● **Instructions to follow**: Among the entries below, take the line with "9 git push -u origin main..." and the line with "14 git status", and output them and every line between them exactly, with nothing else.

● **Data extracts**:
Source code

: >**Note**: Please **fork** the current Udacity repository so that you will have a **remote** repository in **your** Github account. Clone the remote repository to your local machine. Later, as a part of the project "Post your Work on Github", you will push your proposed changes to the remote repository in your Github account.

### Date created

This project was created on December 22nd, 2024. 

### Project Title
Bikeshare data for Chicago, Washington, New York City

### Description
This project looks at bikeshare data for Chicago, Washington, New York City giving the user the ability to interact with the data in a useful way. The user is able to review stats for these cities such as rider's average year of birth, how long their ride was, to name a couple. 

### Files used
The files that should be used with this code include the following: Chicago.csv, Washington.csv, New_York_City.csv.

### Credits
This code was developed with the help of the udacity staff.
---
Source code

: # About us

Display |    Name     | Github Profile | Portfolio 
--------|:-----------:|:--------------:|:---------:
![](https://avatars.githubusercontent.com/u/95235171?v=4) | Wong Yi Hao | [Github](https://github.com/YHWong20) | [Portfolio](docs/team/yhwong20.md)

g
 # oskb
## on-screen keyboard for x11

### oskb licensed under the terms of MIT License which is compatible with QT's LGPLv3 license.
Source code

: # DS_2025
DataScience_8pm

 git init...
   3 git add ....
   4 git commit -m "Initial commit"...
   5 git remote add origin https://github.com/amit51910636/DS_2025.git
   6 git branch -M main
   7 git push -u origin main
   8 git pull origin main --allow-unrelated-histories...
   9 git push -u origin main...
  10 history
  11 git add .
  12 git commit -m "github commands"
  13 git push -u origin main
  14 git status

● **Result for this exercise**:
   9 git push -u origin main...
  10 history
  11 git add .
  12 git commit -m "github commands"
  13 git push -u origin main
  14 git status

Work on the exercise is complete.